Red Marconi (and jalapenos!)
2010 was a banner year in the garden here in Southern Ontario. So many things just went right. The memories still bring a smile to my face.
The rain came at just the right time, the temperatures were warm well into the fall and I stayed on top of the weeds reasonably well.
Sweet peppers were particularly happy. I had LOTS! I'm still grateful for the 2010 harvest of them...I managed to get lots in the freezer and am still using them.
But of course now it is on to the next season.
I like to get all my eggplants, hot peppers and sweet peppers seeded before I get involved with the seeding of heirloom tomatoes. That's a major job which takes me several weeks.
Lots of the varieties of sweet peppers I plant have been favourites for years. This year I planted lots and lots of varieties, perhaps around 40. But who's counting?!
In my garden here in the balmy Canadian banana belt (CDN Zone 6b), my all time favourite bell pepper is King of the North. It reliably ripens to red, is a good size and a good producer.
Jimmy Nardello is a fabulous sweet Italian frying pepper, long and luscious. Amish Pimento and Tennessee Cheese are two of my favourite pimento types and just so great to pick off the plants and crunch fresh in the garden while working. I love their thick walls and super sweet taste.
Red Marconi and Purple Marconi performed beyond all expectations last year. Long bullhorn type peppers, the plants were pulled over with the weight of these beauties. They were a bit later than some of the other varieties, but worth the wait.
Orange Bell as well is a standout. These big, luscious and sweet orange bells do very well in our climate.
One big surprise last year was a variety I trialed for Rodale's Organic Gardening Magazine. There is both a curse and a blessing planting for a US publication. If I REALLY like something, there is always a chance that I can't get the seed shipped to Canada in subsequent years. Fabulous seed companies like Fedco and others won't ship here.
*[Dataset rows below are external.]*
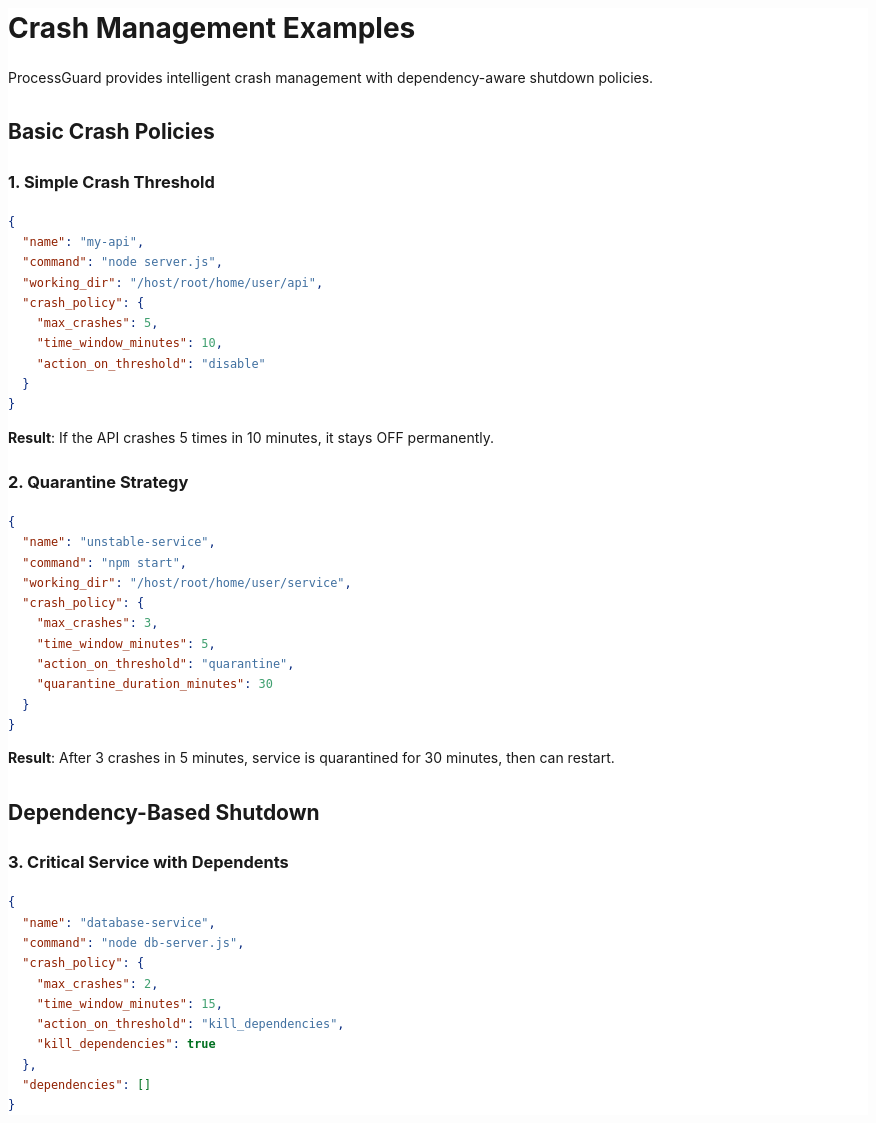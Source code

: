 # Crash Management Examples

ProcessGuard provides intelligent crash management with dependency-aware shutdown policies.

## Basic Crash Policies

### 1. Simple Crash Threshold
```json
{
  "name": "my-api",
  "command": "node server.js",
  "working_dir": "/host/root/home/user/api",
  "crash_policy": {
    "max_crashes": 5,
    "time_window_minutes": 10,
    "action_on_threshold": "disable"
  }
}
```
**Result**: If the API crashes 5 times in 10 minutes, it stays OFF permanently.

### 2. Quarantine Strategy
```json
{
  "name": "unstable-service",
  "command": "npm start",
  "working_dir": "/host/root/home/user/service",
  "crash_policy": {
    "max_crashes": 3,
    "time_window_minutes": 5,
    "action_on_threshold": "quarantine",
    "quarantine_duration_minutes": 30
  }
}
```
**Result**: After 3 crashes in 5 minutes, service is quarantined for 30 minutes, then can restart.

## Dependency-Based Shutdown

### 3. Critical Service with Dependents
```json
{
  "name": "database-service",
  "command": "node db-server.js",
  "crash_policy": {
    "max_crashes": 2,
    "time_window_minutes": 15,
    "action_on_threshold": "kill_dependencies",
    "kill_dependencies": true
  },
  "dependencies": []
}
```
The blessing is I get to try these varieties, but also my fellow testers are kind Americans who are sympathetic to my plight, and of course I live close to the border! 'Nuff said.
The variety I got really excited about is called Pinot Noir, a hybrid from Burpee. A hybrid has to be really good to get me excited and this one was really pretty amazing. It produced super early, long before my other peppers (July!), produced huge quantities and was pretty tasty, although I always like the taste of a ripe pepper at the red stage more than any other. (Yes, any pepper not red, isn't ripe!) Burpee doesn't mail to Canada, and the seed doesn't seem to be available from anyone else.
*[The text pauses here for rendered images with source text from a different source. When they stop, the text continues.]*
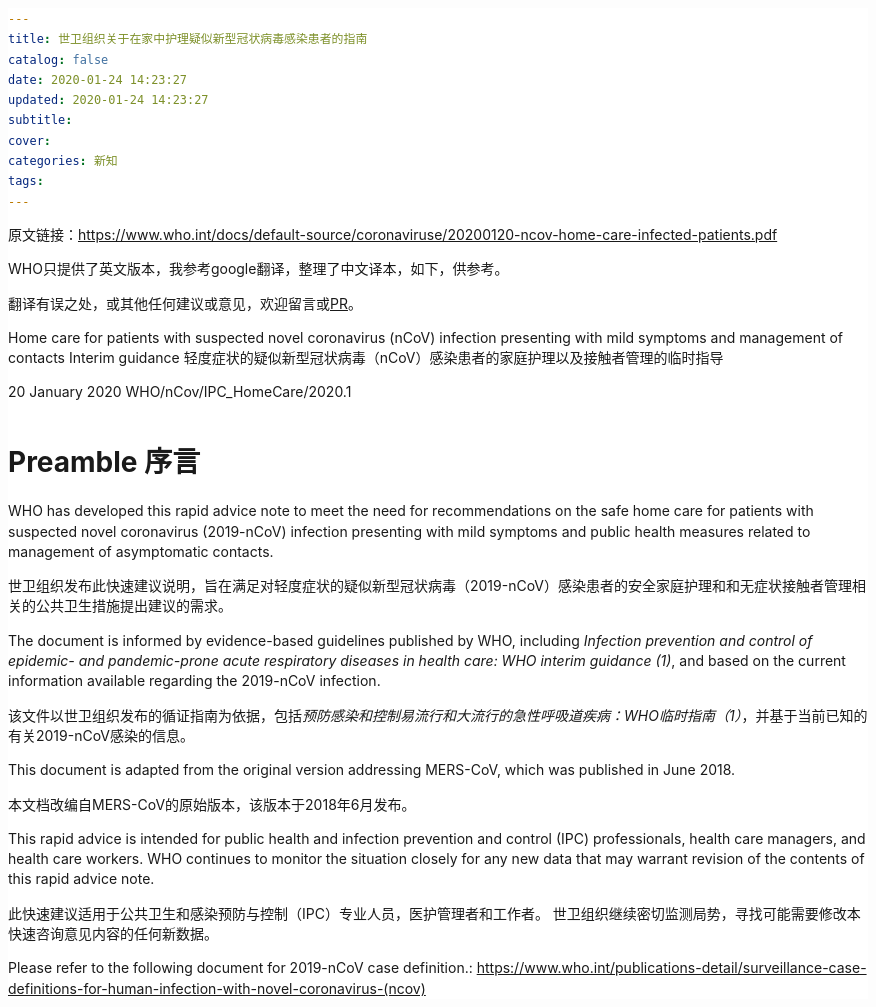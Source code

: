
 ```yaml
---
title: 世卫组织关于在家中护理疑似新型冠状病毒感染患者的指南
catalog: false
date: 2020-01-24 14:23:27
updated: 2020-01-24 14:23:27
subtitle:
cover:
categories: 新知
tags:
---
```


原文链接：https://www.who.int/docs/default-source/coronaviruse/20200120-ncov-home-care-infected-patients.pdf

WHO只提供了英文版本，我参考google翻译，整理了中文译本，如下，供参考。

翻译有误之处，或其他任何建议或意见，欢迎留言或[PR](https://github.com/brightonzhang/brightonzhang.com/tree/gh-pages)。

 

Home care for patients with suspected novel coronavirus (nCoV) infection presenting with mild symptoms and management of contacts Interim guidance
轻度症状的疑似新型冠状病毒（nCoV）感染患者的家庭护理以及接触者管理的临时指导

20 January 2020
WHO/nCov/IPC_HomeCare/2020.1

# Preamble 序言

WHO has developed this rapid advice note to meet the need for recommendations on the safe home care for patients with suspected novel coronavirus (2019-nCoV) infection presenting with mild symptoms and public health measures related to management of asymptomatic contacts. 

世卫组织发布此快速建议说明，旨在满足对轻度症状的疑似新型冠状病毒（2019-nCoV）感染患者的安全家庭护理和和无症状接触者管理相关的公共卫生措施提出建议的需求。

The document is informed by evidence-based guidelines published by WHO, including *Infection prevention and control of epidemic- and pandemic-prone acute respiratory diseases in health care: WHO interim guidance (1)*, and based on the current information available regarding the 2019-nCoV infection.

该文件以世卫组织发布的循证指南为依据，包括*预防感染和控制易流行和大流行的急性呼吸道疾病：WHO临时指南（1）*，并基于当前已知的有关2019-nCoV感染的信息。

This document is adapted from the original version addressing MERS-CoV, which was published in June 2018.

本文档改编自MERS-CoV的原始版本，该版本于2018年6月发布。

This rapid advice is intended for public health and infection prevention and control (IPC) professionals, health care managers, and health care workers. WHO continues to monitor the situation closely for any new data that may warrant revision of the contents of this rapid advice note. 

此快速建议适用于公共卫生和感染预防与控制（IPC）专业人员，医护管理者和工作者。 世卫组织继续密切监测局势，寻找可能需要修改本快速咨询意见内容的任何新数据。

Please refer to the following document for 2019-nCoV case definition.: https://www.who.int/publications-detail/surveillance-case-definitions-for-human-infection-with-novel-coronavirus-(ncov)

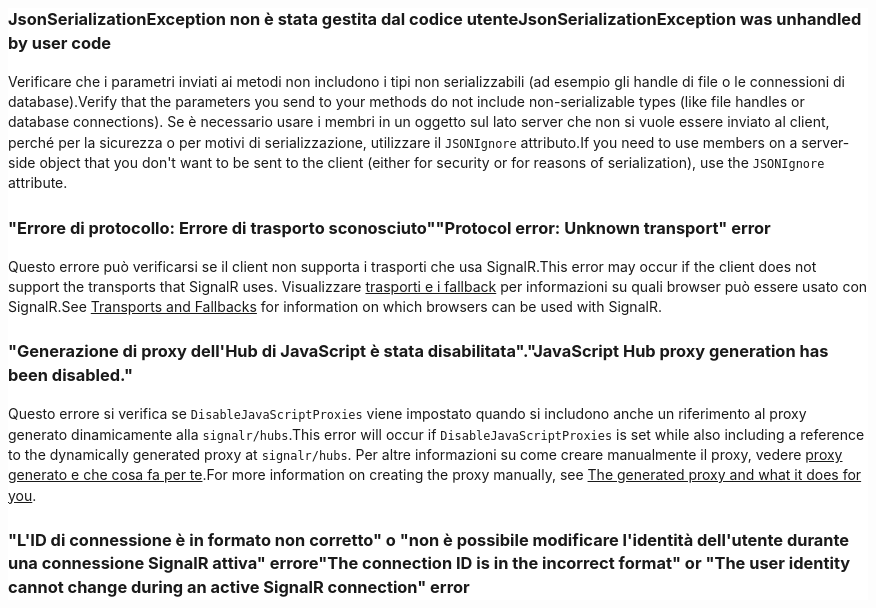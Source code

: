 ### <a name="jsonserializationexception-was-unhandled-by-user-code"></a><span data-ttu-id="e8b18-233">JsonSerializationException non è stata gestita dal codice utente</span><span class="sxs-lookup"><span data-stu-id="e8b18-233">JsonSerializationException was unhandled by user code</span></span>

<span data-ttu-id="e8b18-234">Verificare che i parametri inviati ai metodi non includono i tipi non serializzabili (ad esempio gli handle di file o le connessioni di database).</span><span class="sxs-lookup"><span data-stu-id="e8b18-234">Verify that the parameters you send to your methods do not include non-serializable types (like file handles or database connections).</span></span> <span data-ttu-id="e8b18-235">Se è necessario usare i membri in un oggetto sul lato server che non si vuole essere inviato al client, perché per la sicurezza o per motivi di serializzazione, utilizzare il `JSONIgnore` attributo.</span><span class="sxs-lookup"><span data-stu-id="e8b18-235">If you need to use members on a server-side object that you don't want to be sent to the client (either for security or for reasons of serialization), use the `JSONIgnore` attribute.</span></span>

### <a name="protocol-error-unknown-transport-error"></a><span data-ttu-id="e8b18-236">"Errore di protocollo: Errore di trasporto sconosciuto"</span><span class="sxs-lookup"><span data-stu-id="e8b18-236">"Protocol error: Unknown transport" error</span></span>

<span data-ttu-id="e8b18-237">Questo errore può verificarsi se il client non supporta i trasporti che usa SignalR.</span><span class="sxs-lookup"><span data-stu-id="e8b18-237">This error may occur if the client does not support the transports that SignalR uses.</span></span> <span data-ttu-id="e8b18-238">Visualizzare [trasporti e i fallback](../getting-started/introduction-to-signalr.md#transports) per informazioni su quali browser può essere usato con SignalR.</span><span class="sxs-lookup"><span data-stu-id="e8b18-238">See [Transports and Fallbacks](../getting-started/introduction-to-signalr.md#transports) for information on which browsers can be used with SignalR.</span></span>

### <a name="javascript-hub-proxy-generation-has-been-disabled"></a><span data-ttu-id="e8b18-239">"Generazione di proxy dell'Hub di JavaScript è stata disabilitata".</span><span class="sxs-lookup"><span data-stu-id="e8b18-239">"JavaScript Hub proxy generation has been disabled."</span></span>

<span data-ttu-id="e8b18-240">Questo errore si verifica se `DisableJavaScriptProxies` viene impostato quando si includono anche un riferimento al proxy generato dinamicamente alla `signalr/hubs`.</span><span class="sxs-lookup"><span data-stu-id="e8b18-240">This error will occur if `DisableJavaScriptProxies` is set while also including a reference to the dynamically generated proxy at `signalr/hubs`.</span></span> <span data-ttu-id="e8b18-241">Per altre informazioni su come creare manualmente il proxy, vedere [proxy generato e che cosa fa per te](../guide-to-the-api/hubs-api-guide-javascript-client.md#genproxy).</span><span class="sxs-lookup"><span data-stu-id="e8b18-241">For more information on creating the proxy manually, see [The generated proxy and what it does for you](../guide-to-the-api/hubs-api-guide-javascript-client.md#genproxy).</span></span>

### <a name="the-connection-id-is-in-the-incorrect-format-or-the-user-identity-cannot-change-during-an-active-signalr-connection-error"></a><span data-ttu-id="e8b18-242">"L'ID di connessione è in formato non corretto" o "non è possibile modificare l'identità dell'utente durante una connessione SignalR attiva" errore</span><span class="sxs-lookup"><span data-stu-id="e8b18-242">"The connection ID is in the incorrect format" or "The user identity cannot change during an active SignalR connection" error</span></span>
But thanks to my fellow tester, the amazing Leslie in Las Vegas, I'm good for seed.
My goal with this variety is to see if I am able to do a grow out and see if over the years I can stabilize it to an open pollinated variety. With any luck, I'll never want for seed again.
Yesterday was my sweet pepper day.
I start my peppers in 200 cell trays that I fill with a soil-less mix that I have moistened with hot water. I pop 2 or 3 seeds into each cell and cover with about 1/4 inch of soil. These trays then go under my lights that are in my nice cozy kitchen, heated by my woodstove.
This heat source is invaluable for the quick sprouting of heat loving plants like peppers.
When planting out it's wise to wait until your soil has really warmed up. Peppers don't want it cool and can become stunted and suffer blossom drop if exposed to early cold.
They will thrive in a lovely rich soil. I always go heavy on the compost and try to plant them in a reasonably light soil. Well...as light as it can be in the Haldimand clay belt.
Any other fabulous peppers out there I should try?